Wild Game and Specialty
Wholesale Venison, Elk & Buffalo
Tank’s Meats is a reliable wholesale specialty meats supplier to the Northwest Ohio area. For the adventurous cook, adding venison, elk, buffalo, and game birds to the menu adds various textures and flavors. Venison, Buffalo, and Elk all look and cook similar to beef, but are leaner and healthier. The flavors are quite different and not enjoyed by everyone. People either seem to love it or hate gamey flavors. Careful cooking and choosing side dishes to balance does help. Reminder: It is important not to overcook these meats as they can become tough.
Wholesale Buffalo Meat
The most widely accepted of the specialty meats. It is considered to be a more sustainable choice than beef, as buffalo are raised on open range and require less land and water than cattle, and is much healthier. In terms of taste, buffalo meat is often described as being leaner and more flavorful than beef. Some people say that buffalo meat has a slightly sweet, mineral-like flavor, while others say it tastes like beef but with a more complex flavor. It is important to note that the taste of buffalo meat can vary depending on the animal’s diet and the way it is cooked. Buffalo is commonly used for burgers, chili, steak, roast, sausage and lean jerky.
Wholesale Elk Meat
Wholesale Elk meat has a more intense flavor. It is leaner than beef, with less fat and calories. Some people describe the taste of elk as being slightly sweet, with a hint of gamey flavor. Others say it tastes like beef, but with a more complex flavor. It is important to note that the taste of elk can vary depending on the animal’s diet and the way it is cooked.

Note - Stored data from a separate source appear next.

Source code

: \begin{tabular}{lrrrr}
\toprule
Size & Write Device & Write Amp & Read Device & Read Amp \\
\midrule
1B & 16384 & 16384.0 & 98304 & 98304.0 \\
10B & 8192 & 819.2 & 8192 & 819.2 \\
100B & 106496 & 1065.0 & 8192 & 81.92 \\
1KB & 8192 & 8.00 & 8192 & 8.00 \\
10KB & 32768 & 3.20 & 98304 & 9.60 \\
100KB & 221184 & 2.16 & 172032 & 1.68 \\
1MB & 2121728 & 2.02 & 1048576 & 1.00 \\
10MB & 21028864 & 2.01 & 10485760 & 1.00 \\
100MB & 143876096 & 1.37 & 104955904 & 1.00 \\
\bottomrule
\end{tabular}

Venison has a slightly gamey flavor and is not enjoyed by everyone. The gamey flavor can be reduced by soaking the meat in a marinade or brine before cooking. Venison can be used for steaks, roasts, burgers, sausage, or jerky.
Cooking Specialty Meat: venison, elk, and buffalo
- Acid helps to tenderize wild game. Soaking the meat in a marinade made with acidic ingredients, such as vinegar, lemon juice, or wine, for several hours or overnight will help to break down the tough muscle fibers and make the meat more tender.
- Cook wild game meat to medium-rare or medium. Overcooking wild game will make it tough and dry. Aim for an internal temperature of 130-140 degrees Fahrenheit for medium-rare or 145-150 degrees Fahrenheit for medium.
- Use a meat thermometer to check for doneness. This is the most accurate way to ensure that your meat is cooked to the desired doneness.
- Marinate or brine before cooking. This will help to add flavor and moisture.
- Don’t overcrowd the pan when cooking. This will help to prevent the meat from steaming and becoming tough.
- Use a high-heat cooking method, such as grilling, broiling, or pan-frying, to cook. This will help to seal in the juices and prevent the meat from drying out.
- Serve wild game meat with flavorful side dishes. This will help to balance out the gamey flavor. Some good side dish options include roasted vegetables, mashed potatoes, or wild rice.